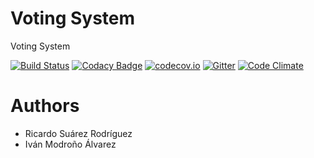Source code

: # Voting System

Voting System

[![Build Status](https://travis-ci.org/Arquisoft/VotingSystem_4a.svg?branch=master)](https://travis-ci.org/Arquisoft/VotingSystem_4a)
[![Codacy Badge](https://api.codacy.com/project/badge/grade/ba58018ef9ae448d95ea3f3d854c4f9a)](https://www.codacy.com/app/jelabra/VotingSystem_4a)
[![codecov.io](https://codecov.io/github/Arquisoft/VotingSystem_4a/coverage.svg?branch=master)](https://codecov.io/github/Arquisoft/VotingSystem_4a?branch=master)
[![Gitter](https://badges.gitter.im/Arquisoft/VotingSystem_4a.svg)](https://gitter.im/Arquisoft/VotingSystem_4a?utm_source=badge&utm_medium=badge&utm_campaign=pr-badge)
[![Code Climate](https://codeclimate.com/github/Arquisoft/VotingSystem_4a/badges/gpa.svg)](https://codeclimate.com/github/Arquisoft/VotingSystem_4a)


# Authors

* Ricardo Suárez Rodríguez
* Iván Modroño Álvarez
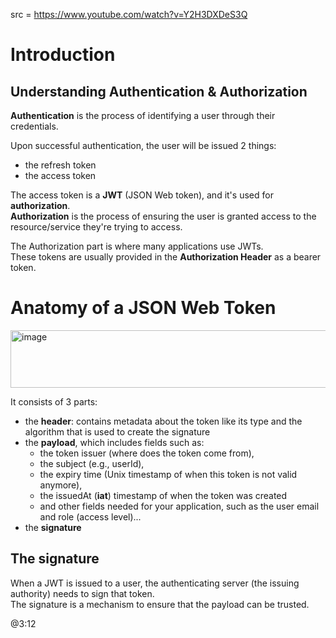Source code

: src = https://www.youtube.com/watch?v=Y2H3DXDeS3Q  

# Introduction

## Understanding Authentication & Authorization

**Authentication** is the process of identifying a user through their credentials.  

Upon successful authentication, the user will be issued 2 things:
- the refresh token
- the access token

The access token is a **JWT** (JSON Web token), and it's used for **authorization**.  
**Authorization** is the process of ensuring the user is granted access to the resource/service they're trying to access.  

The Authorization part is where many applications use JWTs.  
These tokens are usually provided in the **Authorization Header** as a bearer token.  

# Anatomy of a JSON Web Token

<img width="681" height="92" alt="image" src="https://github.com/user-attachments/assets/5c9d9472-8feb-47c6-8098-ae6a037a595e" />

It consists of 3 parts:
- the **header**: contains metadata about the token like its type and the algorithm that is used to create the signature
- the **payload**, which includes fields such as:
  - the token issuer (where does the token come from),
  - the subject (e.g., userId),
  - the expiry time (Unix timestamp of when this token is not valid anymore),
  - the issuedAt (**iat**) timestamp of when the token was created
  - and other fields needed for your application, such as the user email and role (access level)...
- the **signature**

## The signature

When a JWT is issued to a user, the authenticating server (the issuing authority) needs to sign that token.  
The signature is a mechanism to ensure that the payload can be trusted.  


@3:12
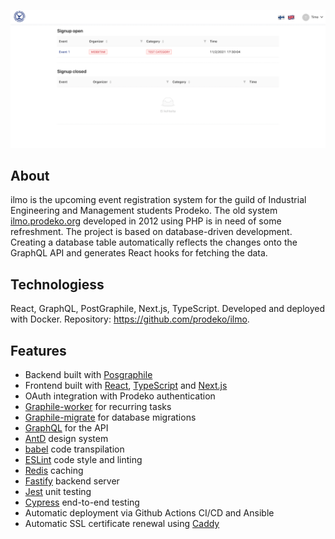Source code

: ![ilmo.prodeko.org](images/ilmo.png)

## About
ilmo is the upcoming event registration system for the guild of Industrial Engineering and Management students Prodeko. The old system [ilmo.prodeko.org](https://ilmo.prodeko.org) developed in 2012 using PHP is in need of some refreshment. The project is based on database-driven development. Creating a database table automatically reflects the changes onto the GraphQL API and generates React hooks for fetching the data.

## Technologiess
React, GraphQL, PostGraphile, Next.js, TypeScript. Developed and deployed with Docker. Repository: https://github.com/prodeko/ilmo.

## Features
- Backend built with [Posgraphile](https://www.graphile.org/postgraphile/)
- Frontend built with [React](https://reactjs.org/), [TypeScript](https://www.typescriptlang.org/) and [Next.js](https://nextjs.org/)
- OAuth integration with Prodeko authentication
- [Graphile-worker](https://github.com/graphile/worker) for recurring tasks
- [Graphile-migrate](https://github.com/graphile/migrate) for database migrations
- [GraphQL](https://graphql.org/) for the API
- [AntD](https://ant.design/) design system
- [babel](https://babeljs.io/) code transpilation
- [ESLint](https://eslint.org/) code style and linting
- [Redis](https://redis.io/) caching
- [Fastify](https://www.fastify.io/) backend server
- [Jest](https://jestjs.io/) unit testing
- [Cypress](https://www.cypress.io/) end-to-end testing
- Automatic deployment via Github Actions CI/CD and Ansible
- Automatic SSL certificate renewal using [Caddy](https://caddyserver.com/)
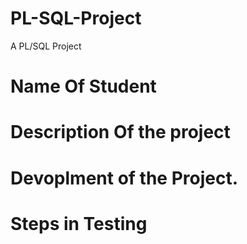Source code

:# PL-SQL-Project
A PL/SQL Project
# Name Of Student
# Description Of the project 
# Devoplment of the Project.
# Steps in Testing
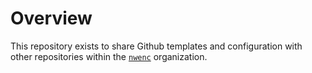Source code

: # Overview

This repository exists to share Github templates and configuration with other
repositories within the [`nwenc`](https://github.com/nwenc)
organization.
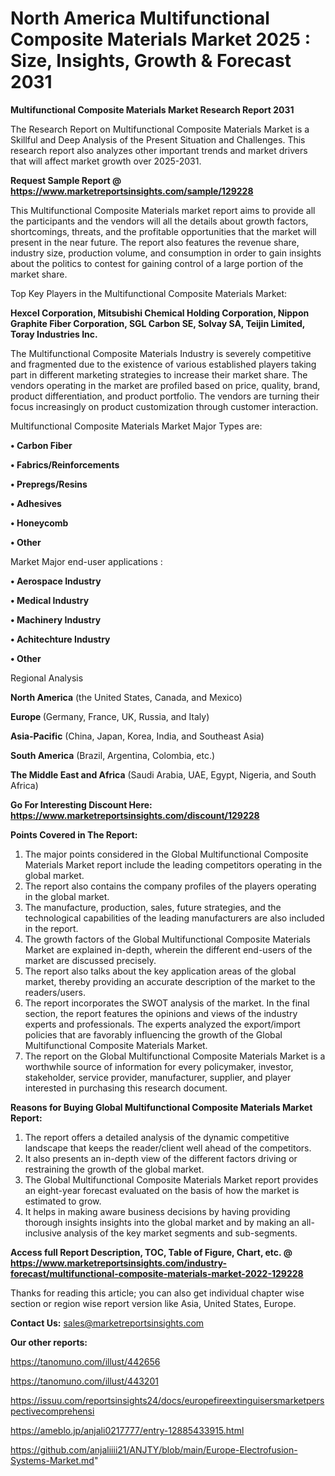 # North America Multifunctional Composite Materials Market 2025 : Size, Insights, Growth & Forecast 2031

<strong>Multifunctional Composite Materials Market Research Report 2031</strong>

The Research Report on Multifunctional Composite Materials Market is a Skillful and Deep Analysis of the Present Situation and Challenges. This research report also analyzes other important trends and market drivers that will affect market growth over 2025-2031.

<strong>Request Sample Report @ <a href=https://www.marketreportsinsights.com/sample/129228>https://www.marketreportsinsights.com/sample/129228</a></strong>

This Multifunctional Composite Materials market report aims to provide all the participants and the vendors will all the details about growth factors, shortcomings, threats, and the profitable opportunities that the market will present in the near future. The report also features the revenue share, industry size, production volume, and consumption in order to gain insights about the politics to contest for gaining control of a large portion of the market share.

Top Key Players in the Multifunctional Composite Materials Market:

<strong>Hexcel Corporation, Mitsubishi Chemical Holding Corporation, Nippon Graphite Fiber Corporation, SGL Carbon SE, Solvay SA, Teijin Limited, Toray Industries Inc.</strong>

The Multifunctional Composite Materials Industry is severely competitive and fragmented due to the existence of various established players taking part in different marketing strategies to increase their market share. The vendors operating in the market are profiled based on price, quality, brand, product differentiation, and product portfolio. The vendors are turning their focus increasingly on product customization through customer interaction.

Multifunctional Composite Materials Market Major Types are:

<strong>• Carbon Fiber

• Fabrics/Reinforcements

• Prepregs/Resins

• Adhesives

• Honeycomb

• Other</strong>

Market Major end-user applications :

<strong>• Aerospace Industry

• Medical Industry

• Machinery Industry

• Achitechture Industry

• Other</strong>

Regional Analysis

</u><strong><b>North America</b></strong> (the United States, Canada, and Mexico)

<strong><b>Europe </b></strong>(Germany, France, UK, Russia, and Italy)

<strong><b>Asia-Pacific</b></strong> (China, Japan, Korea, India, and Southeast Asia)

<strong><b>South America</b></strong> (Brazil, Argentina, Colombia, etc.)

<strong><b>The Middle East and Africa</b></strong> (Saudi Arabia, UAE, Egypt, Nigeria, and South Africa)

<strong>Go For Interesting Discount Here: <a href=https://www.marketreportsinsights.com/discount/129228>https://www.marketreportsinsights.com/discount/129228</a></strong>

<strong>Points Covered in The Report:</strong>
<ol>
  <li>The major points considered in the Global Multifunctional Composite Materials Market report include the leading competitors operating in the global market.</li>
  <li>The report also contains the company profiles of the players operating in the global market.</li>
  <li>The manufacture, production, sales, future strategies, and the technological capabilities of the leading manufacturers are also included in the report.</li>
  <li>The growth factors of the Global Multifunctional Composite Materials Market are explained in-depth, wherein the different end-users of the market are discussed precisely.</li>
  <li>The report also talks about the key application areas of the global market, thereby providing an accurate description of the market to the readers/users.</li>
  <li>The report incorporates the SWOT analysis of the market. In the final section, the report features the opinions and views of the industry experts and professionals. The experts analyzed the export/import policies that are favorably influencing the growth of the Global Multifunctional Composite Materials Market.</li>
  <li>The report on the Global Multifunctional Composite Materials Market is a worthwhile source of information for every policymaker, investor, stakeholder, service provider, manufacturer, supplier, and player interested in purchasing this research document.</li>
</ol>
<strong>Reasons for Buying Global Multifunctional Composite Materials Market Report:</strong>

<ol>
  <li>The report offers a detailed analysis of the dynamic competitive landscape that keeps the reader/client well ahead of the competitors.</li>
  <li>It also presents an in-depth view of the different factors driving or restraining the growth of the global market.</li>
  <li>The Global Multifunctional Composite Materials Market report provides an eight-year forecast evaluated on the basis of how the market is estimated to grow.</li>
  <li>It helps in making aware business decisions by having providing thorough insights insights into the global market and by making an all-inclusive analysis of the key market segments and sub-segments.</li>
</ol>
<strong>Access full Report Description, TOC, Table of Figure, Chart, etc. @ <a href=https://www.marketreportsinsights.com/industry-forecast/multifunctional-composite-materials-market-2022-129228>https://www.marketreportsinsights.com/industry-forecast/multifunctional-composite-materials-market-2022-129228</a></strong>


Thanks for reading this article; you can also get individual chapter wise section or region wise report version like Asia, United States, Europe.

<strong>Contact Us:</strong>
sales@marketreportsinsights.com

<strong>Our other reports:</strong>

<a href=https://tanomuno.com/illust/442656>https://tanomuno.com/illust/442656</a>

<a href=https://tanomuno.com/illust/443201>https://tanomuno.com/illust/443201</a>

<a href=https://issuu.com/reportsinsights24/docs/europefireextinguisersmarketperspectivecomprehensi>https://issuu.com/reportsinsights24/docs/europefireextinguisersmarketperspectivecomprehensi</a>

<a href=https://ameblo.jp/anjali0217777/entry-12885433915.html>https://ameblo.jp/anjali0217777/entry-12885433915.html</a>

<a href=https://github.com/anjaliiii21/ANJTY/blob/main/Europe-Electrofusion-Systems-Market.md>https://github.com/anjaliiii21/ANJTY/blob/main/Europe-Electrofusion-Systems-Market.md</a>"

_Task prompt:_ Only lines holding the word "users" are wanted, so copy each of them from the records above.

_Solution:_
  <li>The growth factors of the Global Multifunctional Composite Materials Market are explained in-depth, wherein the different end-users of the market are discussed precisely.</li>
  <li>The report also talks about the key application areas of the global market, thereby providing an accurate description of the market to the readers/users.</li>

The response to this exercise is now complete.